*Work order*:
You are asked to filter the data below and copy every line holding "cref".

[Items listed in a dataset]
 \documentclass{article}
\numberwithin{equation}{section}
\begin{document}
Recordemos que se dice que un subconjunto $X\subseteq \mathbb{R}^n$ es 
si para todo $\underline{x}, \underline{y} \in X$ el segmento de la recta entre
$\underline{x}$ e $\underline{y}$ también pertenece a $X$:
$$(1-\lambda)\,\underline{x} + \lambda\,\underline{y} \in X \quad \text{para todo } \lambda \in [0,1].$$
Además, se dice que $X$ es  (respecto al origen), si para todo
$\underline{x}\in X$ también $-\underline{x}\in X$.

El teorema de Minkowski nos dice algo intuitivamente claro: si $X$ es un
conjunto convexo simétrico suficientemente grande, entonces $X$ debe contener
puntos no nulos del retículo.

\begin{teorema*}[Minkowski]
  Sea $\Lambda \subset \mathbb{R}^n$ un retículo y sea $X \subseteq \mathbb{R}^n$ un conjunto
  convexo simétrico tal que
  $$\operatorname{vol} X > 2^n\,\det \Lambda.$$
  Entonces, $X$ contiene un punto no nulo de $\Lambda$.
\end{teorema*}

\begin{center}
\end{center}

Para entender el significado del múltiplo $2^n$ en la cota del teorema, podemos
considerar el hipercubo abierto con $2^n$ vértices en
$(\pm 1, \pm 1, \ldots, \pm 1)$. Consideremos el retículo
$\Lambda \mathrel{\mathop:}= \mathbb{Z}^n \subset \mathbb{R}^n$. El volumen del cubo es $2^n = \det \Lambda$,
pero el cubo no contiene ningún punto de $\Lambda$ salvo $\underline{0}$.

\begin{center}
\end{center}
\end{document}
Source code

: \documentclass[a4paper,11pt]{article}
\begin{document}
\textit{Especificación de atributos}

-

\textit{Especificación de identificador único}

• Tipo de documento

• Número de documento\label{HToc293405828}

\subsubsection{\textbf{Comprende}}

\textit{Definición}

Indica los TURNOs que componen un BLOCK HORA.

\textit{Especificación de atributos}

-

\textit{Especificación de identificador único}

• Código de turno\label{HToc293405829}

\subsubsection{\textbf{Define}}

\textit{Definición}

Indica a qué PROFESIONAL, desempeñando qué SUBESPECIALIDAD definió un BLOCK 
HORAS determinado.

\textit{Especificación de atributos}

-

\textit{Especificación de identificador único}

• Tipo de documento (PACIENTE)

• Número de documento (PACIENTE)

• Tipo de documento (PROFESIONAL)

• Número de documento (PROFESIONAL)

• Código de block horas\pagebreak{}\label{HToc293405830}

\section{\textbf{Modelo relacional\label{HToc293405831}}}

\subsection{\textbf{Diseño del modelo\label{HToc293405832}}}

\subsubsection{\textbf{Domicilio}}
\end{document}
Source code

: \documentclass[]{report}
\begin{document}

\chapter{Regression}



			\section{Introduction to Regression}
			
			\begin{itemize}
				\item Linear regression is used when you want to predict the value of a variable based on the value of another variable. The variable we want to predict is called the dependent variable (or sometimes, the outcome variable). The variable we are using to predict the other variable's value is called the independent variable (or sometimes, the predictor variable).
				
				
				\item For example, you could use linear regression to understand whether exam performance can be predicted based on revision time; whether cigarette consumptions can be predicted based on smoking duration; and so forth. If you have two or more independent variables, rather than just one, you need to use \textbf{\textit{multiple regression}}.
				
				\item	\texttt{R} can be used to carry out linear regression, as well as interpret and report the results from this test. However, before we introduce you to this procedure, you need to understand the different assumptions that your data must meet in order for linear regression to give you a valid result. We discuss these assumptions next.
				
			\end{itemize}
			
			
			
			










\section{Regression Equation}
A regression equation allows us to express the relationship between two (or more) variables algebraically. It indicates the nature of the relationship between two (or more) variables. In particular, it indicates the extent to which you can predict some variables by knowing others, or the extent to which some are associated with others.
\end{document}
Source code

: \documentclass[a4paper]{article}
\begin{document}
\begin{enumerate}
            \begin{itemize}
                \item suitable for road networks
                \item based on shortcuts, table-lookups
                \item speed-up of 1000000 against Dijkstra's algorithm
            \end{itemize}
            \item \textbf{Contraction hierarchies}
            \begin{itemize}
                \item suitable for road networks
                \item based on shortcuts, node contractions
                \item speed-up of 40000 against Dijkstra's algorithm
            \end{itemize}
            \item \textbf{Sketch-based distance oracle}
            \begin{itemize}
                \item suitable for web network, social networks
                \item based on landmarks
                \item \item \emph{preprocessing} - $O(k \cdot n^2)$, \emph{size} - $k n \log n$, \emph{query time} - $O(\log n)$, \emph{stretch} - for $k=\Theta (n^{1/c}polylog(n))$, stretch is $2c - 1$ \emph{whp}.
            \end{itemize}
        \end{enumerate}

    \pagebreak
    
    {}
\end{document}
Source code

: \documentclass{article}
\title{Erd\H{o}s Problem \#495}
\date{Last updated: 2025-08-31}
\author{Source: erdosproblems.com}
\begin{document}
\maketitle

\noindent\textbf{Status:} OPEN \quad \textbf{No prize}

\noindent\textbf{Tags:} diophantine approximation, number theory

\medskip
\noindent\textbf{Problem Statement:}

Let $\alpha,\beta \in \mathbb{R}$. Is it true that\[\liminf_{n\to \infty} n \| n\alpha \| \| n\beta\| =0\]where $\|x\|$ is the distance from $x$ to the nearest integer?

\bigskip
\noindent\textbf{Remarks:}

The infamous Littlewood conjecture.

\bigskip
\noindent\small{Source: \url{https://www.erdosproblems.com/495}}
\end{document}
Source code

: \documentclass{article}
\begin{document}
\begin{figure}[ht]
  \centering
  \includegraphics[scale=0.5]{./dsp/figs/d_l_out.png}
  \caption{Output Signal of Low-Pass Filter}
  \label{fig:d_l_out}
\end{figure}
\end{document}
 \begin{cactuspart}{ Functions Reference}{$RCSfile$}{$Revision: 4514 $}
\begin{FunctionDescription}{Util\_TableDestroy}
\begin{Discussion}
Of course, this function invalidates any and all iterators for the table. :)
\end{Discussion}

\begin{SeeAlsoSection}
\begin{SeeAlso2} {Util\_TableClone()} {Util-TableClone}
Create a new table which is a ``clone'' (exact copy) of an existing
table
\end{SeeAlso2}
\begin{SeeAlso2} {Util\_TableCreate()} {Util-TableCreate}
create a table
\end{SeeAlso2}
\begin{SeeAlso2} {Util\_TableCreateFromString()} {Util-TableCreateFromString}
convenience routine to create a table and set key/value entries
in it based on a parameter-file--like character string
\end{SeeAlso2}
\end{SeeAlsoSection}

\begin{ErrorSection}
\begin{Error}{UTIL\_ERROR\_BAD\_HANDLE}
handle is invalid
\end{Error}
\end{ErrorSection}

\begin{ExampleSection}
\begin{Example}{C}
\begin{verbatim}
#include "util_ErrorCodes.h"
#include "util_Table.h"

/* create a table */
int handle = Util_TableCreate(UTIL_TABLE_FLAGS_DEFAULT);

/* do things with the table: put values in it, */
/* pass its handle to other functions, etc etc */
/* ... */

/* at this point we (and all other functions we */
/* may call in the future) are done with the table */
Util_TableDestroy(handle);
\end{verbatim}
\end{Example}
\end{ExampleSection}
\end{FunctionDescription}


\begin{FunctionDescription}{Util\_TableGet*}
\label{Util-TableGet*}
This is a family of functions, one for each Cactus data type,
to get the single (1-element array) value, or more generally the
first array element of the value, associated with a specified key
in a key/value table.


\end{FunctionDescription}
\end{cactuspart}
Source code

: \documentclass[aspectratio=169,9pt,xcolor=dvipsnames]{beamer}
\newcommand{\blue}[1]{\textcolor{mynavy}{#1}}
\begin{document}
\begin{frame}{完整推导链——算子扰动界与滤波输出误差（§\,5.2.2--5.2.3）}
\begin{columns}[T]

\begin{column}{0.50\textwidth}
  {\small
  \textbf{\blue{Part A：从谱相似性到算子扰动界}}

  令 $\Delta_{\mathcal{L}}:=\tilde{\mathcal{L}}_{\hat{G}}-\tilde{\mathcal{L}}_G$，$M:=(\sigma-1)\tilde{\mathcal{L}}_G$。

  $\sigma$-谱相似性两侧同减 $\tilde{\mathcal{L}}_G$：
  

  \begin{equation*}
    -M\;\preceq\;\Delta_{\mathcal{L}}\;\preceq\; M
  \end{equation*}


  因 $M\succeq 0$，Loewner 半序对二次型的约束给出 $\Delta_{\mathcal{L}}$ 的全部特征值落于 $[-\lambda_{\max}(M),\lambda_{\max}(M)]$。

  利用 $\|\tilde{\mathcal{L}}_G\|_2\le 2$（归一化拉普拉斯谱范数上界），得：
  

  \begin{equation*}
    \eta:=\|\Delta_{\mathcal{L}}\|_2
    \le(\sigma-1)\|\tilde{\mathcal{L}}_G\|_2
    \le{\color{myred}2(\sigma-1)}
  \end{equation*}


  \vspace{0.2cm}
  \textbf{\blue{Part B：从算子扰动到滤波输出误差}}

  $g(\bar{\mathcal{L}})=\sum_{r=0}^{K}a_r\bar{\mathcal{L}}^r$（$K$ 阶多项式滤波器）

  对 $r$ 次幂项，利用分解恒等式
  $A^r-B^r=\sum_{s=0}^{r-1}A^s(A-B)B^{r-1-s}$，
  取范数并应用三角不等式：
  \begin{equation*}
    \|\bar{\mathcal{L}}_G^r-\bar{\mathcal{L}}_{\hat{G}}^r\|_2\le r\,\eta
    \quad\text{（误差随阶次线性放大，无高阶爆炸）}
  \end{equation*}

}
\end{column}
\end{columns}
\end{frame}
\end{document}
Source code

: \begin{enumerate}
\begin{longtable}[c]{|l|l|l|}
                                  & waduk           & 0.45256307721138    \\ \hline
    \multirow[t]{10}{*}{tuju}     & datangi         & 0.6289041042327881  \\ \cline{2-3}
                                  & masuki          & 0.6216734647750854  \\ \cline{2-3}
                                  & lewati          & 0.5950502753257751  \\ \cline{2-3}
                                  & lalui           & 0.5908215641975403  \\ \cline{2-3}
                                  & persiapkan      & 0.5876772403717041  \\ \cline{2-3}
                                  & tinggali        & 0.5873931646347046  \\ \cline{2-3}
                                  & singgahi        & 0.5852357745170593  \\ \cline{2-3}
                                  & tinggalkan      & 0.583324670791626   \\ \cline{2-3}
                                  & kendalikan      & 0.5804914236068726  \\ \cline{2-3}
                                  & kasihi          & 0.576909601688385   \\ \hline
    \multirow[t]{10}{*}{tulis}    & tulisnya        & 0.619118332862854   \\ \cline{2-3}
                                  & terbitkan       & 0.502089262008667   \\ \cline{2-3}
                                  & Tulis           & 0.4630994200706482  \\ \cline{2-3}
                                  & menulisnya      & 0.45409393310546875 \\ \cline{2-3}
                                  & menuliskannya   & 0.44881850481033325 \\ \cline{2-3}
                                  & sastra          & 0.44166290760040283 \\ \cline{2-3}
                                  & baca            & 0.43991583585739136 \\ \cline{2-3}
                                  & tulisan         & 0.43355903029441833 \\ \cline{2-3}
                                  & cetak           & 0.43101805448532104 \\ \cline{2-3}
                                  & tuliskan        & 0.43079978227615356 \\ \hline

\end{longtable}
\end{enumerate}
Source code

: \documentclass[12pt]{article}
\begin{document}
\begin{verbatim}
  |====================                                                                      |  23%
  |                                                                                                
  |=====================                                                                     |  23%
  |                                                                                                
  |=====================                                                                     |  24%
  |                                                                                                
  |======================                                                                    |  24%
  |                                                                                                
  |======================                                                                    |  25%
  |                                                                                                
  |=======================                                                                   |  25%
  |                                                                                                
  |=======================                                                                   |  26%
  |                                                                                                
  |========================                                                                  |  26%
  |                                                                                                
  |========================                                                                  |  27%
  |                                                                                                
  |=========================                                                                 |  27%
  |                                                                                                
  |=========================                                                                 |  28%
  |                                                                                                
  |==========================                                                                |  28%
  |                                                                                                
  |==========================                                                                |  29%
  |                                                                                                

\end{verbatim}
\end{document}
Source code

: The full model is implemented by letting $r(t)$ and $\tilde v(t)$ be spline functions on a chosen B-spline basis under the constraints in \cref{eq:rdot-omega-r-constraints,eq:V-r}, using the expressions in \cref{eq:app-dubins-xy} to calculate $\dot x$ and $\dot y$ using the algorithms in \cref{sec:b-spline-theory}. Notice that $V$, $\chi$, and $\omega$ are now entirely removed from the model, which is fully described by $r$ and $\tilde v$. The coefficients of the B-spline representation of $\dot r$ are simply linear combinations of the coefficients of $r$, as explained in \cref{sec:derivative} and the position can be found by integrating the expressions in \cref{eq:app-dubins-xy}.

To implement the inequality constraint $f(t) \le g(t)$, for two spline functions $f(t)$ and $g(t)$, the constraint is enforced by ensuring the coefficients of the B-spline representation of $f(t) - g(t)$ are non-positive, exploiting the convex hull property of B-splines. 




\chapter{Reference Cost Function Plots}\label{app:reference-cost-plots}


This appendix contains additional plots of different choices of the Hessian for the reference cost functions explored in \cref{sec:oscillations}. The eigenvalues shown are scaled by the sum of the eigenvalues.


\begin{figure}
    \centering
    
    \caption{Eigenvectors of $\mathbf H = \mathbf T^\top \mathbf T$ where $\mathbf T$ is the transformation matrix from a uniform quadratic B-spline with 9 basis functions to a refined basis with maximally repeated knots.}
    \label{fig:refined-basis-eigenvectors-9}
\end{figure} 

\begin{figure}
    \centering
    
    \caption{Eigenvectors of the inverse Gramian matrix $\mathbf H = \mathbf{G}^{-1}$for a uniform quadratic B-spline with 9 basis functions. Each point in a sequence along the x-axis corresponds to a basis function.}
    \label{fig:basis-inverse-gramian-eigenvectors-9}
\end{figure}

*Solution*:
: The full model is implemented by letting $r(t)$ and $\tilde v(t)$ be spline functions on a chosen B-spline basis under the constraints in \cref{eq:rdot-omega-r-constraints,eq:V-r}, using the expressions in \cref{eq:app-dubins-xy} to calculate $\dot x$ and $\dot y$ using the algorithms in \cref{sec:b-spline-theory}. Notice that $V$, $\chi$, and $\omega$ are now entirely removed from the model, which is fully described by $r$ and $\tilde v$. The coefficients of the B-spline representation of $\dot r$ are simply linear combinations of the coefficients of $r$, as explained in \cref{sec:derivative} and the position can be found by integrating the expressions in \cref{eq:app-dubins-xy}.
This appendix contains additional plots of different choices of the Hessian for the reference cost functions explored in \cref{sec:oscillations}. The eigenvalues shown are scaled by the sum of the eigenvalues.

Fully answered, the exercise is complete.